The US Preventive Services Task Force says that vitamin D supplements with or without calcium don't lead to stronger bones.

Vitamin D is essential for strong bones. When young children don’t get enough vitamin D, they can develop a bone deformity called rickets. This nutrient acts as a hormone in the body. It is vital for hundreds of activities, including calcium regulation. Probably that is why doctors have been urging older women for decades to take vitamin D along with calcium supplements. They thought this regimen would keep bones strong. But do vitamin D supplements make for stronger bones? A proposed new recommendation from the United States Preventive Services Task Force (USPSTF) is calling that idea into question.

What Will the USPSTF Say About Supplements?

A draft review of the evidence from randomized controlled trials suggests that the advice to take calcium supplements might not have been supported by good data.

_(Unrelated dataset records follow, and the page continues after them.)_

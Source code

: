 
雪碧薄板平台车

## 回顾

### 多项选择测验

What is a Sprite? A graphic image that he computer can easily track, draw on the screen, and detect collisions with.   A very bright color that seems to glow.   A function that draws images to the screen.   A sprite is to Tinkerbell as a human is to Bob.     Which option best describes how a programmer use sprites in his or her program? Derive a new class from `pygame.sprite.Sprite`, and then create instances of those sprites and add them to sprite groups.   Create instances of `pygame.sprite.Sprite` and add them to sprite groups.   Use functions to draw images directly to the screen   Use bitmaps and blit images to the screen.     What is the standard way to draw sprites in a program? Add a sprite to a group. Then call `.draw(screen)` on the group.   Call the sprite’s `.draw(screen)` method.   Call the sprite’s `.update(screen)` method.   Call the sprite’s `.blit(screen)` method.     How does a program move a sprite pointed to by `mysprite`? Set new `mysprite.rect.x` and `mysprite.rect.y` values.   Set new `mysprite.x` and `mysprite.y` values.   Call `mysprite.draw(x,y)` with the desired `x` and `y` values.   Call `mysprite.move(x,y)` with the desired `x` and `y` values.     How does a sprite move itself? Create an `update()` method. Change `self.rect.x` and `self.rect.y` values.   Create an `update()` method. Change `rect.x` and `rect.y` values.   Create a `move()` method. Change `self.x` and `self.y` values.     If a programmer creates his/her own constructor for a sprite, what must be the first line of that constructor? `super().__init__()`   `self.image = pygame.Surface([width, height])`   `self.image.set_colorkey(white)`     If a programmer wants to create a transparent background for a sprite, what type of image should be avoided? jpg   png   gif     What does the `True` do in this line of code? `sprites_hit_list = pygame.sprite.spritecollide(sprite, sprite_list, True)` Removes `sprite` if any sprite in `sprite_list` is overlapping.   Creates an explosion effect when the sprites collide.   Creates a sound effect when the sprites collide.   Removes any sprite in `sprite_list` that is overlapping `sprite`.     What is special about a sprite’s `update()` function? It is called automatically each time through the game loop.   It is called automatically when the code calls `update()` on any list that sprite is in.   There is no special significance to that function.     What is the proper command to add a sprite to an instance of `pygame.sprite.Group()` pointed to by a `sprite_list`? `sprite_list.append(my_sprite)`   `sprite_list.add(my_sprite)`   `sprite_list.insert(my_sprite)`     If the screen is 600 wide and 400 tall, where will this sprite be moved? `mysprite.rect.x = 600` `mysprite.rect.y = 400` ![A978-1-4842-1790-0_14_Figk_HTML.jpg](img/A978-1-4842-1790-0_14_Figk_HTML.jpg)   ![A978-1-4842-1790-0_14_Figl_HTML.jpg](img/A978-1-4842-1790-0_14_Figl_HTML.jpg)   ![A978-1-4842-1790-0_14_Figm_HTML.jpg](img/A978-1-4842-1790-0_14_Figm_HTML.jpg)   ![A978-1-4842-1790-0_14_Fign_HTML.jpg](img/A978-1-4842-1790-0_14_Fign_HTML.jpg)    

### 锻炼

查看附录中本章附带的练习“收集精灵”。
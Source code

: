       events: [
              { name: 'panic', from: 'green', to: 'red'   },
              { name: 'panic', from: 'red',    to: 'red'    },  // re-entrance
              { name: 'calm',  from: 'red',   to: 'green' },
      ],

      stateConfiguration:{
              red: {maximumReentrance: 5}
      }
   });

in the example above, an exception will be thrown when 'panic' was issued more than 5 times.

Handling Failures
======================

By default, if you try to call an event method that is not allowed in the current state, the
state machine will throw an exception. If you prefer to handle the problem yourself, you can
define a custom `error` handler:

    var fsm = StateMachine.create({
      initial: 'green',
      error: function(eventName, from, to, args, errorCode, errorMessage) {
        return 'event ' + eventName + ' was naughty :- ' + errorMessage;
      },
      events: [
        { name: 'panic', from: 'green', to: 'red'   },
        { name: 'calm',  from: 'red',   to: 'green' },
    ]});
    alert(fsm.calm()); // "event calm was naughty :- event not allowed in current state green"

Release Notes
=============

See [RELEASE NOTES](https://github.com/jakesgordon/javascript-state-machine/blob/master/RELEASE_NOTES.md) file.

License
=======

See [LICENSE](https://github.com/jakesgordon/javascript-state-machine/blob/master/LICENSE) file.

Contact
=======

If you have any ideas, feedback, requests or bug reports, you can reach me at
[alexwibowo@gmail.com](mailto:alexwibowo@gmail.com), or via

The task force offered this preliminary conclusion:

“Among community-dwelling populations of postmenopausal women and older men without known vitamin D deficiency, bone conditions, or prior fracture, the evidence suggests no reduction in fractures, falls, or mortality from supplementation with vitamin D (with or without calcium) compared with placebo.”

The draft will be available for public comment through January 21, 2025.

Studies Don’t Support Stronger Bones from Vitamin D Supplements:

You may be aware that previous analyses of the research on this topic reached a similar conclusion. Millions of people take both vitamin D and calcium supplements in an effort to maintain stronger bones as they age.

But six years ago, a meta-analysis of 81 randomized controlled trials involving over 50,000 participants concluded “that vitamin D supplementation does not prevent fractures or falls, or have clinically meaningful effects on bone mineral density” (The Lancet Diabetes & Endocrinology, online Oct. 4, 2018 This was true even in studies that used doses of 800 IU vitamin D daily.

Can supplements adequately replace the vitamin D that human skin makes when it is exposed to sunshine? We don’t have studies to answer that question.

Task Force Didn’t Recommend Vitamin D for Stronger Bones:

More than a decade ago, the US Preventive Services Task Force issued confusing guidelines on the topic of vitamin D supplements for stronger bones. In 2012, the USPSTF advised postmenopausal women that taking calcium and vitamin D wouldn’t prevent broken bones after all. Apparently, the current research is no more convincing now than it was back then.

Studies showed that 400 IU of vitamin D and 1000 mg of calcium daily did not prevent osteoporotic fractures. Such supplements might increase the risk of kidney stones, however.

Some research suggested that 400 IU of vitamin D as a daily supplement is not enough to achieve optimal blood levels of circulating 25-hydroxyvitamin D (Nutrients, Dec. 2015). Individuals vary greatly in their response to vitamin D supplements. Consequently, the dose might need to be personalized to achieve 25-hydroxyvitamin D levels over 30 ng/ml.

Karen commented:

“400 IU of D3, while it may be the RDA, won’t move the needle. The relevant measure that needs to be reported in this study is, what was the blood level of D3 of the participants who suffered broken bones? My doctor believes it takes +-1000 IU of D3 to move blood level by 10 ng, more if you’re fat.”

Preventing Bone Loss:

What can you do to keep your bones strong? If you get calcium from your diet and vitamin D from moderate sun exposure, you should have the nutritional foundation for bone health. Bones also respond to regular exercise such as running, walking, dancing or playing tennis.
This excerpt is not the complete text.